• _The input_:
--

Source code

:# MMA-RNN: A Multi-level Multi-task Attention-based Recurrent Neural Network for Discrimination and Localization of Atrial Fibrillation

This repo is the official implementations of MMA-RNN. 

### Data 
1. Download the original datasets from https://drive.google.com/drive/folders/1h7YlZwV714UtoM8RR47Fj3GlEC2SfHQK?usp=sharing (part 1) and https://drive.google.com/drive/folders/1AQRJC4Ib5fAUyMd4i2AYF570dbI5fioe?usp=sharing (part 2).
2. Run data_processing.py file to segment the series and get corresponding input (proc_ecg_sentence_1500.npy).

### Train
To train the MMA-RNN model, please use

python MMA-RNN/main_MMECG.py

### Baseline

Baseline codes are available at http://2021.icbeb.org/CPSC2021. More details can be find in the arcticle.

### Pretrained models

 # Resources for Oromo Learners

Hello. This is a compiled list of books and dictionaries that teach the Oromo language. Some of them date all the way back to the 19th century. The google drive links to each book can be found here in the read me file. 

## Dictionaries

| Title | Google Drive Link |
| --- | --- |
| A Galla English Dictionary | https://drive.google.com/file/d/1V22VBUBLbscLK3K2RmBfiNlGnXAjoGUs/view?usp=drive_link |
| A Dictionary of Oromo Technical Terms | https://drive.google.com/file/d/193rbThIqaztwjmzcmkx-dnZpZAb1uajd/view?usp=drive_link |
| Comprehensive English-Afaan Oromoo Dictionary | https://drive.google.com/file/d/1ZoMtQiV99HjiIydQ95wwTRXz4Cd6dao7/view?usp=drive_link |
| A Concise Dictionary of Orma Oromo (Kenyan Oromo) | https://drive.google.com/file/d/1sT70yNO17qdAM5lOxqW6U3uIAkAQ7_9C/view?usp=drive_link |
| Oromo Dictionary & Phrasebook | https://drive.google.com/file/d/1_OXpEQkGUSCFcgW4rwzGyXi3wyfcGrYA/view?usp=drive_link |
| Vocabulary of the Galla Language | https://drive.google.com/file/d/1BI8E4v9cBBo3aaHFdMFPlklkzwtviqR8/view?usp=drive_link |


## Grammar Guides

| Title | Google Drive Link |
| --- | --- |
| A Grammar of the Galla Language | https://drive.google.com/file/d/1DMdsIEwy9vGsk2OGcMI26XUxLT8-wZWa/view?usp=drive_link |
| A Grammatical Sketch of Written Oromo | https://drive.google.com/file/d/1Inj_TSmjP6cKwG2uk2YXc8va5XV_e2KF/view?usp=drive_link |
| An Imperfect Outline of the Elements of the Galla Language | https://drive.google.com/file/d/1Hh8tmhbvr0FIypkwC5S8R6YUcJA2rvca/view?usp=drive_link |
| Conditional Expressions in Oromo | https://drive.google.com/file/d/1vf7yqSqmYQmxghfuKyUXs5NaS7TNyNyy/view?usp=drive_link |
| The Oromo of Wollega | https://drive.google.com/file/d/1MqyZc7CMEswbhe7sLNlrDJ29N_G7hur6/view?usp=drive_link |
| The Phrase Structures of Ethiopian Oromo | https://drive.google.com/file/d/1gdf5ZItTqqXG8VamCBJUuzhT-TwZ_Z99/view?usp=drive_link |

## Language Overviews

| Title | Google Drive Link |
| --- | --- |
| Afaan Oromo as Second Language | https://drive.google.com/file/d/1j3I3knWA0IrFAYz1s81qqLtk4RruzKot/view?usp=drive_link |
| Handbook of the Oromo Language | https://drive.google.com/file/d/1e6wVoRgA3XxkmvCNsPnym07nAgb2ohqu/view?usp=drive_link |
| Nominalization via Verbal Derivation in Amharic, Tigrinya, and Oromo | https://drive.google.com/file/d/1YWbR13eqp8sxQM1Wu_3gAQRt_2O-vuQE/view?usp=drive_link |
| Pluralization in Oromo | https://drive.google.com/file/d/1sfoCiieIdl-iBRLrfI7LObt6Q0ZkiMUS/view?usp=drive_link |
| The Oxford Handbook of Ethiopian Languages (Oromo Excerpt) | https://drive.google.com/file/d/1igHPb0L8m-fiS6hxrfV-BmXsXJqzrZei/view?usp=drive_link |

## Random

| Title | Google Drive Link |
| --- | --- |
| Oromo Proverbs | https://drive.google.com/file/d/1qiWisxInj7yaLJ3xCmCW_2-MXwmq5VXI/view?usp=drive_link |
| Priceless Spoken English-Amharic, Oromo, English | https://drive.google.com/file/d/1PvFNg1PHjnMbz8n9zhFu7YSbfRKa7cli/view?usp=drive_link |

--

• _What is required_: For each line above that includes the word "English", make a copy of that line.

• _Written answer_:
| A Galla English Dictionary | https://drive.google.com/file/d/1V22VBUBLbscLK3K2RmBfiNlGnXAjoGUs/view?usp=drive_link |
| Comprehensive English-Afaan Oromoo Dictionary | https://drive.google.com/file/d/1ZoMtQiV99HjiIydQ95wwTRXz4Cd6dao7/view?usp=drive_link |
| Priceless Spoken English-Amharic, Oromo, English | https://drive.google.com/file/d/1PvFNg1PHjnMbz8n9zhFu7YSbfRKa7cli/view?usp=drive_link |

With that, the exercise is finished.